--- GIVEN DATA Enclosed Below ---

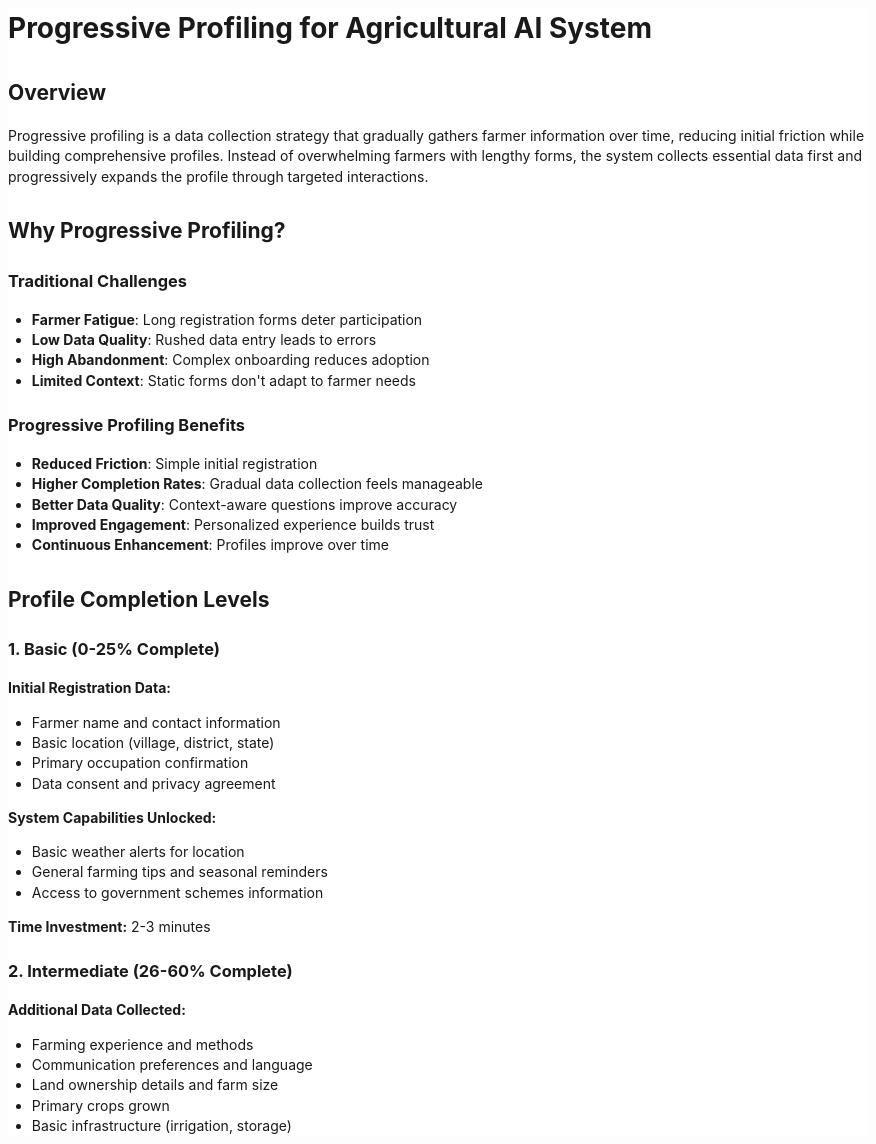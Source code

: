 # Progressive Profiling for Agricultural AI System

## Overview

Progressive profiling is a data collection strategy that gradually gathers farmer information over time, reducing initial friction while building comprehensive profiles. Instead of overwhelming farmers with lengthy forms, the system collects essential data first and progressively expands the profile through targeted interactions.

## Why Progressive Profiling?

### Traditional Challenges
- **Farmer Fatigue**: Long registration forms deter participation
- **Low Data Quality**: Rushed data entry leads to errors
- **High Abandonment**: Complex onboarding reduces adoption
- **Limited Context**: Static forms don't adapt to farmer needs

### Progressive Profiling Benefits
- **Reduced Friction**: Simple initial registration
- **Higher Completion Rates**: Gradual data collection feels manageable
- **Better Data Quality**: Context-aware questions improve accuracy
- **Improved Engagement**: Personalized experience builds trust
- **Continuous Enhancement**: Profiles improve over time

## Profile Completion Levels

### 1. Basic (0-25% Complete)
**Initial Registration Data:**
- Farmer name and contact information
- Basic location (village, district, state)
- Primary occupation confirmation
- Data consent and privacy agreement

**System Capabilities Unlocked:**
- Basic weather alerts for location
- General farming tips and seasonal reminders
- Access to government schemes information

**Time Investment:** 2-3 minutes

### 2. Intermediate (26-60% Complete)
**Additional Data Collected:**
- Farming experience and methods
- Communication preferences and language
- Land ownership details and farm size
- Primary crops grown
- Basic infrastructure (irrigation, storage)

--- End of Enclosed GIVEN DATA ---

PROBLEM STATEMENT:
Locate the line with "- General farming tips and seasonal reminders" in the entries above; extract it and every line after it, verbatim.

EXERCISE SOLUTION:
- General farming tips and seasonal reminders
- Access to government schemes information

**Time Investment:** 2-3 minutes

### 2. Intermediate (26-60% Complete)
**Additional Data Collected:**
- Farming experience and methods
- Communication preferences and language
- Land ownership details and farm size
- Primary crops grown
- Basic infrastructure (irrigation, storage)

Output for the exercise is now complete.